La quarta parte del libro riguarda filoni di ricerca considerati non pienamente eterodossi, ma che minano aspetti importanti dell’ortodossia tradizionale. Così l’economia comportamentale (behavioural economics) parte dalla constatazione di violazioni ai postulati che esprimono il rigido concetto neoclassico di razionalità per giungere a formulazioni teoriche come la prospect theory di Kahneman e Tversky o la ‘razionalità limitata’ di Herbert Simon che lascia ampio spazio a regole del pollice procedurali. In modo analogo nell’analisi dei mercati monetari e finanziari si passa dalla teoria dei mercati efficienti, perennemente in un equilibrio che riflette lo stato delle conoscenze degli operatori (la teoria per cui le probabilità di vincere o perdere in borsa di un operatore finanziario esperto sarebbero le stesse di chi sceglie lanciando un dado o di una scimmietta che abbassa a caso una leva o un’altra), alla teoria della fragilità finanziaria e delle crisi proposta su basi keynesiane da Hyman Minsky, che dopo un periodo di relativo oblio ha conosciuto un rinnovato interesse in seguito alla crisi finanziaria mondiale del 2007-8.

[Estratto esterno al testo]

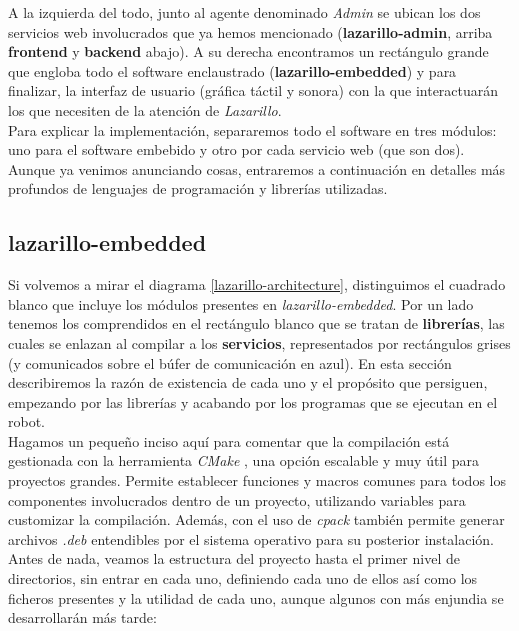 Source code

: A la izquierda del todo, junto al agente denominado \textit{Admin} se ubican los dos servicios web involucrados que ya hemos mencionado (\textbf{lazarillo-admin}, arriba \textbf{frontend} y \textbf{backend} abajo). A su derecha encontramos un rectángulo grande que engloba todo el software enclaustrado (\textbf{lazarillo-embedded}) y para finalizar, la interfaz de usuario (gráfica táctil y sonora) con la que interactuarán los que necesiten de la atención de \textit{Lazarillo}.\\

Para explicar la implementación, separaremos todo el software en tres módulos: uno para el software embebido y otro por cada servicio web (que son dos). Aunque ya venimos anunciando cosas, entraremos a continuación en detalles más profundos de lenguajes de programación y librerías utilizadas.\\


\subsection{lazarillo-embedded}

Si volvemos a mirar el diagrama \ref{lazarillo-architecture}, distinguimos el cuadrado blanco que incluye los módulos presentes en \textit{lazarillo-embedded}. Por un lado tenemos los comprendidos en el rectángulo blanco que se tratan de \textbf{librerías}, las cuales se enlazan al compilar a los \textbf{servicios}, representados por rectángulos grises (y comunicados sobre el búfer de comunicación en azul). En esta sección describiremos la razón de existencia de cada uno y el propósito que persiguen, empezando por las librerías y acabando por los programas que se ejecutan en el robot.\\

Hagamos un pequeño inciso aquí para comentar que la compilación está gestionada con la herramienta \textit{CMake} \cite{cmake}, una opción escalable y muy útil para proyectos grandes. Permite establecer funciones y macros comunes para todos los componentes involucrados dentro de un proyecto, utilizando variables para customizar la compilación. Además, con el uso de \emph{cpack} también permite generar archivos \emph{.deb} entendibles por el sistema operativo para su posterior instalación.\\

Antes de nada, veamos la estructura del proyecto hasta el primer nivel de directorios, sin entrar en cada uno, definiendo cada uno de ellos así como los ficheros presentes y la utilidad de cada uno, aunque algunos con más enjundia se desarrollarán más tarde:\\

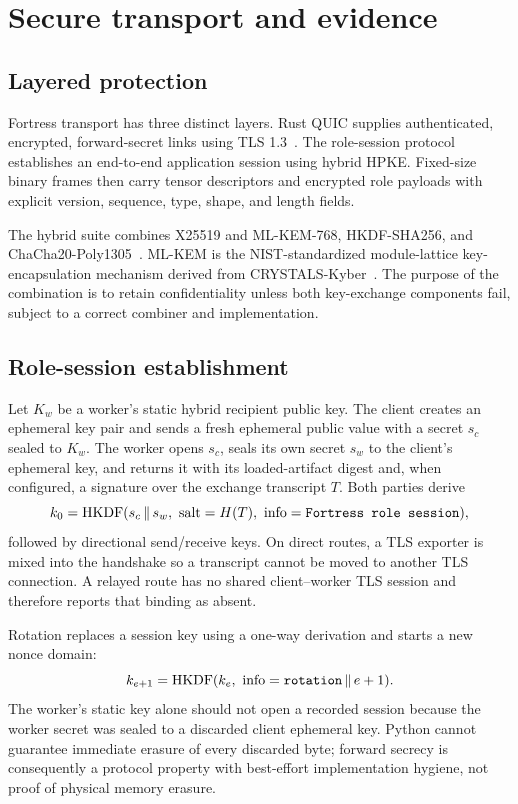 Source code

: \section{Secure transport and evidence}\label{sec:transport}

\subsection{Layered protection}

Fortress transport has three distinct layers. Rust QUIC supplies authenticated, encrypted, forward-secret links using TLS 1.3~\cite{rfc9000,rfc8446}. The role-session protocol establishes an end-to-end application session using hybrid HPKE. Fixed-size binary frames then carry tensor descriptors and encrypted role payloads with explicit version, sequence, type, shape, and length fields.

The hybrid suite combines X25519 and ML-KEM-768, HKDF-SHA256, and ChaCha20-Poly1305~\cite{rfc9180,fips203,rfc8439}. ML-KEM is the NIST-standardized module-lattice key-encapsulation mechanism derived from CRYSTALS-Kyber~\cite{kyber}. The purpose of the combination is to retain confidentiality unless both key-exchange components fail, subject to a correct combiner and implementation.

\subsection{Role-session establishment}

Let $K_w$ be a worker's static hybrid recipient public key. The client creates an ephemeral key pair and sends a fresh ephemeral public value with a secret $s_c$ sealed to $K_w$. The worker opens $s_c$, seals its own secret $s_w$ to the client's ephemeral key, and returns it with its loaded-artifact digest and, when configured, a signature over the exchange transcript $T$. Both parties derive
\begin{equation}
k_0=\HKDF(s_c\,\|\,s_w,\ \text{salt}=H(T),\ \text{info}=\texttt{Fortress role session}),
\end{equation}
followed by directional send/receive keys. On direct routes, a TLS exporter is mixed into the handshake so a transcript cannot be moved to another TLS connection. A relayed route has no shared client--worker TLS session and therefore reports that binding as absent.

Rotation replaces a session key using a one-way derivation and starts a new nonce domain:
\begin{equation}
k_{e+1}=\HKDF(k_e,\ \text{info}=\texttt{rotation}\,\|\,e+1).
\end{equation}
The worker's static key alone should not open a recorded session because the worker secret was sealed to a discarded client ephemeral key. Python cannot guarantee immediate erasure of every discarded byte; forward secrecy is consequently a protocol property with best-effort implementation hygiene, not proof of physical memory erasure.


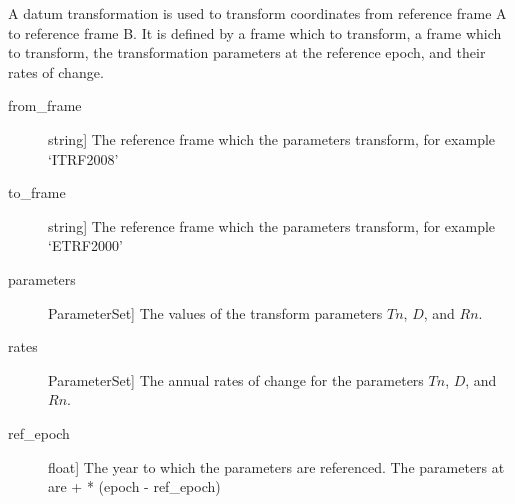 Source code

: \documentclass[a4paper,10pt,english]{sphinxmanual}
\begin{document}

\begin{fulllineitems}
\label{\detokenize{api-docs:etrsitrs.datumtransformation.DatumTransformation}}
A datum transformation is used to transform coordinates from
reference frame A to reference frame B. It is defined by a frame
 which to transform, a frame  which to transform, the
transformation parameters at the reference epoch, and their rates
of change.

\begin{description}
\item[{from\_frame}] \leavevmode{[}string{]}
The reference frame  which the parameters transform, for
example ‘ITRF2008’

\item[{to\_frame}] \leavevmode{[}string{]}
The reference frame  which the parameters transform, for
example ‘ETRF2000’

\item[{parameters}] \leavevmode{[}ParameterSet{]}
The values of the transform parameters \(Tn\), \(D\),
and \(Rn\).

\item[{rates}] \leavevmode{[}ParameterSet{]}
The annual rates of change for the parameters \(Tn\),
\(D\), and \(Rn\).

\item[{ref\_epoch}] \leavevmode{[}float{]}
The year to which the parameters are referenced. The
parameters at  are  +  *
(epoch - ref\_epoch)

\end{description}



\end{fulllineitems}
\end{document}
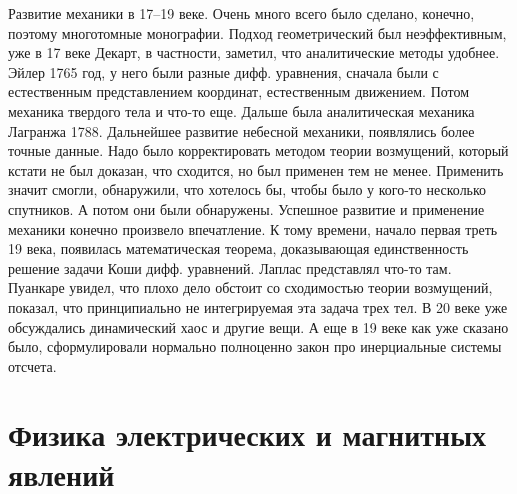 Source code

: \documentclass[a4paper, 12pt]{article}
\begin{document}
Развитие механики в 17--19 веке. Очень много всего было сделано, 
конечно, поэтому многотомные монографии. Подход геометрический был 
неэффективным, уже в 17 веке Декарт, в частности, заметил, что 
аналитические методы удобнее. Эйлер 1765 год, у него были разные дифф. 
уравнения, сначала были с естественным представлением координат, 
естественным движением. Потом механика твердого тела и что-то еще. 
Дальше была аналитическая механика Лагранжа 1788. Дальнейшее развитие 
небесной механики, появлялись более точные данные. Надо было 
корректировать методом теории возмущений, который кстати не был доказан, 
что сходится, но был применен тем не менее. Применить значит смогли, 
обнаружили, что хотелось бы, чтобы было у кого-то несколько спутников. 
А потом они были обнаружены. Успешное развитие и применение механики 
конечно произвело впечатление. К тому времени, начало первая треть 19 
века, появилась математическая теорема, доказывающая единственность 
решение задачи Коши дифф. уравнений. Лаплас представлял что-то там. 
Пуанкаре увидел, что плохо дело обстоит со сходимостью теории 
возмущений, показал, что принципиально не интегрируемая эта задача трех 
тел. В 20 веке уже обсуждались динамический хаос и другие вещи. А еще 
в 19 веке как уже сказано было, сформулировали нормально полноценно 
закон про инерциальные системы отсчета.


\section{Физика электрических и магнитных явлений}
\end{document}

La quinta e ultima parte del libro riguarda un insieme di filoni eterodossi: i post-keynesiani noti anche come scuola di Cambridge, marxisti, evoluzionisti, istituzionalisti e la teoria delle capabilities di Sen. Si tratta di un insieme variegato di impostazioni che però condividono alcune caratteristiche che mi sembrano essenziali per una ricostruzione della teoria economica. In tutti i casi si considera fondamentale la divisione del lavoro, quindi la presenza di una molteplicità di merci e di agenti economici eterogenei tra loro; si rifiuta la nozione statica di equilibrio tra domanda e offerta (e quindi ad esempio si spiega la distribuzione del reddito non come determinata dall’equilibrio tra domanda e offerta dei fattori di produzione ma come frutto dell’evoluzione di elementi che riguardano il potere contrattuale delle classi e dei ceti sociali) in favore di una concezione storico-dinamica; si rifiuta la nozione monodimensionale di homo oeconomicus perfettamente egoista (un individuo asociale, le cui preferenze sono totalmente indipendenti da quelle di chiunque altro, e totalmente concentrato sul perseguimento del proprio benessere materiale) a favore di quella di un agente complesso, influenzato da un variegato insieme di interessi e passioni, talvolta – come nella tragedia greca – in conflitto profondo tra di loro.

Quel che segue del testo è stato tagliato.